Digital Signal Processing Fundamentals

This post is meant to serve as an introduction to the core concepts of Digital Signal Processing (DSP). It should be accessible to anyone with a high-school level of math knowledge. I gave a talk on this subject at OSCON in July 2015 and this is the first part of that material in written form, with a few extras thrown in. This post will be followed by the material from the rest of the talk, in future posts.

Let’s start all the way at the beginning

What is DSP?

Digital Signal Processing, hereon referred to as DSP, is a broad subject that covers a lot of fields of study and applications, and as such definitions of it can seem a bit vague. Anyways, here is my high level summary of the topic:

Take real-world continuous measurement.
Turn it into a discrete series of data points.
Use an algorithm to manipulate the data samples to do cool things.

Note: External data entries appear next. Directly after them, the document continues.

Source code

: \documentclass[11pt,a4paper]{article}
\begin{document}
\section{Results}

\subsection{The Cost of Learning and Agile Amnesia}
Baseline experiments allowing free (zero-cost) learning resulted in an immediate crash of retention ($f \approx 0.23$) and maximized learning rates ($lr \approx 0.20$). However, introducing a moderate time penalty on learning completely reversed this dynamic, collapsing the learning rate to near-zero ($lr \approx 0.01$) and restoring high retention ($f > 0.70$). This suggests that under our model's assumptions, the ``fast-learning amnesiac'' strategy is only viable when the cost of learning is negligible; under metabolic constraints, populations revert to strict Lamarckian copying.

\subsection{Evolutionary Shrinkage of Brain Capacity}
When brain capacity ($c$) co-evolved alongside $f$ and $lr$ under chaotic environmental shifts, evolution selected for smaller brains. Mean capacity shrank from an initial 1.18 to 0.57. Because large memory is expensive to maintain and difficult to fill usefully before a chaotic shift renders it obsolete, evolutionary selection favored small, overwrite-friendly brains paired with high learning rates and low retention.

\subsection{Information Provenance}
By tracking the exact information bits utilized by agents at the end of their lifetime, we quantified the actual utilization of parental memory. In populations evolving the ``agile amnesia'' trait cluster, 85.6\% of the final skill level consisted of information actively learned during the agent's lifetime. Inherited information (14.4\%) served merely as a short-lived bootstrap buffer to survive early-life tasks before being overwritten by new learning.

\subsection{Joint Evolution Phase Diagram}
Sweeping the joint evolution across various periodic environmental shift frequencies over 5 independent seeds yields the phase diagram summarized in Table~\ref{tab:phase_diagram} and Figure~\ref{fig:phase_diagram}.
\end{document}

I would like to start off by breaking it down and asking the question:

What is a signal?

A signal is a type of physical data that conveys information; a description of how one parameter depends on another.

Examples:

Sound waves are air pressure varying with time

Light intensity (wavelength) varying with space (on our retina) is how we see

Temperature varying with time

Elevation on a hiking trail varies with distance from the trailhead.

How do we get a digital signal?

A digital signal is a signal turned into discrete values at discrete points in time or space

To get a digital signal we need to turn the continuous signal into a series of points so we can hold the signal in computer memory. When we do this for the x-axis it’s called sampling.

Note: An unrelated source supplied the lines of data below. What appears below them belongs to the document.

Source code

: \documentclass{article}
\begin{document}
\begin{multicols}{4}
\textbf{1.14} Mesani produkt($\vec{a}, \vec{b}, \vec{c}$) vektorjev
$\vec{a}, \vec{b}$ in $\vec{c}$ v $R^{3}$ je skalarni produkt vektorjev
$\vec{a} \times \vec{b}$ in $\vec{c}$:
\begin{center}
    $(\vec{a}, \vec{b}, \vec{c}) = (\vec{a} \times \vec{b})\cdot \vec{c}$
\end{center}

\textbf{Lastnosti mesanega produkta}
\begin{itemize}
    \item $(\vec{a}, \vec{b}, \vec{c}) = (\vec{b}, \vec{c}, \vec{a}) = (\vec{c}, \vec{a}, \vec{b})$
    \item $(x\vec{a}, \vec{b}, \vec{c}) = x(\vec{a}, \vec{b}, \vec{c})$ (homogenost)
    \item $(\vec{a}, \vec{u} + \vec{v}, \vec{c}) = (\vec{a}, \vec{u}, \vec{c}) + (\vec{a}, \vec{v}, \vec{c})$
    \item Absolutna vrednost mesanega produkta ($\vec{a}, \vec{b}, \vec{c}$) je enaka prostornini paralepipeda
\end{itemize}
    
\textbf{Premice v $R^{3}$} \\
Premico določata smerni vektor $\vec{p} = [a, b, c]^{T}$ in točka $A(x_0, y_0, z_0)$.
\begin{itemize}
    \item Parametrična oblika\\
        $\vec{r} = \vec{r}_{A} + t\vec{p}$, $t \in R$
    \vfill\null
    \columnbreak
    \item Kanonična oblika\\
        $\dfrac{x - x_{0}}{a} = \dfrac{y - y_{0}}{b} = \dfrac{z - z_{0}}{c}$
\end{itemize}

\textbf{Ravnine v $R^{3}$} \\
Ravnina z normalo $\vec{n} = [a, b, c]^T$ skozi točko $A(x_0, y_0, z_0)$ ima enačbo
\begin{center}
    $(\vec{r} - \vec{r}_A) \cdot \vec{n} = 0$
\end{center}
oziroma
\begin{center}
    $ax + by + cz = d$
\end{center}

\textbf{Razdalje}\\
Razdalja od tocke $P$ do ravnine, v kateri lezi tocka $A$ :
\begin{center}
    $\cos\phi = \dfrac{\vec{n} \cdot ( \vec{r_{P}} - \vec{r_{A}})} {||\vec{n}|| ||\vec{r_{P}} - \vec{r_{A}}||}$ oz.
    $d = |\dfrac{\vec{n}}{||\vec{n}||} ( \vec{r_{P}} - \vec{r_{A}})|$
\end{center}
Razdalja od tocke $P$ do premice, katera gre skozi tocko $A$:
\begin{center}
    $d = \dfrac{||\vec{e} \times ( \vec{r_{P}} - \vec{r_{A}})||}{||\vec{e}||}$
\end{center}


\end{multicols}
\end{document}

Sampling records the value of the signal at a (usually) constant interval.

Quantization buckets values on the y-axis. We take the value at the x-interval time point we established in sampling and round to the nearest precision we can achieve with the data type we are storing it in, be that an 8-bit integer or 64-bit float.

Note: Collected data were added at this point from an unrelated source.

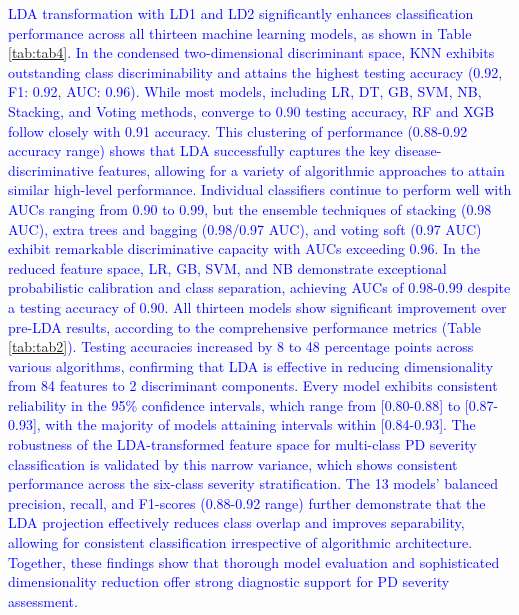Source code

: \documentclass[twocolumn]{article}
\begin{document}
\textcolor{blue}{
LDA transformation with LD1 and LD2 significantly enhances classification performance across all thirteen machine learning models, as shown in Table \ref{tab:tab4}.  In the condensed two-dimensional discriminant space, KNN exhibits outstanding class discriminability and attains the highest testing accuracy (0.92, F1: 0.92, AUC: 0.96).  While most models, including LR, DT, GB, SVM, NB, Stacking, and Voting methods, converge to 0.90 testing accuracy, RF and XGB follow closely with 0.91 accuracy.  This clustering of performance (0.88-0.92 accuracy range) shows that LDA successfully captures the key disease-discriminative features, allowing for a variety of algorithmic approaches to attain similar high-level performance.
Individual classifiers continue to perform well with AUCs ranging from 0.90 to 0.99, but the ensemble techniques of stacking (0.98 AUC), extra trees and bagging (0.98/0.97 AUC), and voting soft (0.97 AUC) exhibit remarkable discriminative capacity with AUCs exceeding 0.96.  In the reduced feature space, LR, GB, SVM, and NB demonstrate exceptional probabilistic calibration and class separation, achieving AUCs of 0.98-0.99 despite a testing accuracy of 0.90.  All thirteen models show significant improvement over pre-LDA results, according to the comprehensive performance metrics (Table \ref{tab:tab2}). Testing accuracies increased by 8 to 48 percentage points across various algorithms, confirming that LDA is effective in reducing dimensionality from 84 features to 2 discriminant components.
Every model exhibits consistent reliability in the 95\% confidence intervals, which range from [0.80-0.88] to [0.87-0.93], with the majority of models attaining intervals within [0.84-0.93].  The robustness of the LDA-transformed feature space for multi-class PD severity classification is validated by this narrow variance, which shows consistent performance across the six-class severity stratification.  The 13 models' balanced precision, recall, and F1-scores (0.88-0.92 range) further demonstrate that the LDA projection effectively reduces class overlap and improves separability, allowing for consistent classification irrespective of algorithmic architecture.  Together, these findings show that thorough model evaluation and sophisticated dimensionality reduction offer strong diagnostic support for PD severity assessment.
}
\end{document}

We need to have an appropriately high level of sampling frequency and quantization resolution to accurately capture the data we are trying to measure. Otherwise we may distort our signal in unintended ways.

The above image shows the same signal with increasing quality of sampling rate and quantization resolution.

The sampling rate increases in the plots from left to right. Notice how we don’t have an interpolation between the points, I didn’t draw straight lines between the points, because when we take a snapshot measurement at each time point, it is the value until it is replaced by the next sample. If our sampling rate is too low, we will miss high frequency features in our data.

Quantization in the above grid increases from bottom to top. With a high quantization level, we can get closer to the real value of the underlying data. With a quantization level that is two low we may have many samples in a row that end up with the same value, even though these samples may have had important differences.

So now we have a digital signal. Any time we do anything to that signal, that’s DSP.

We may use a piece of hardware called an analog-to-digital converter to do this work of transfering the signal from continuous to discrete for us.

It is important to have a good enough understanding of the underlying process to know what will be adequate sampling and quantization.

The power of Superposition

In order to more easily understand and work with complex systems, we are going to split them up into pieces that are easier to deal with. In order to guarantee this is valid, we will limit ourselves to working with linear systems.

What is a system?

A system is simply any time you have any input signal and you do something with it to end up with and output signal.

What is a linear system?

A system is considered linear if it meets 3 properties¹:

Homogeneity: a change in the input signal’s amplitude results in a corresponding change in the output signal’s amplitude.
Additivity: two (or more) signals added together before input is the same as output signals added together
Shift invariance: a shift (in samples) of the input signal with result in and equal shift in the output signal

Most DSP techniques take advantage of the ability to divide linear systems into simplified parts. Luckily for us, most systems are linear. An example of a linear system is an electrical circuit, where a change is in the input voltage will result in a analogous change in the output voltage. An example of a non-linear system would if this system were to be over-driven to experience clipping. More examples

This is important because it allows us to decompose signals into simpler signals, process them individually, and add them back together. We call this superposition.

The Impulse Response

If we have a single N point signal, we can break it down into a summation of N signals, with each signal being all zeros except for a single point which is a point from the original signal:

The delta signal is a special name for a signal which is 1 at point zero, and 0 everywhere else.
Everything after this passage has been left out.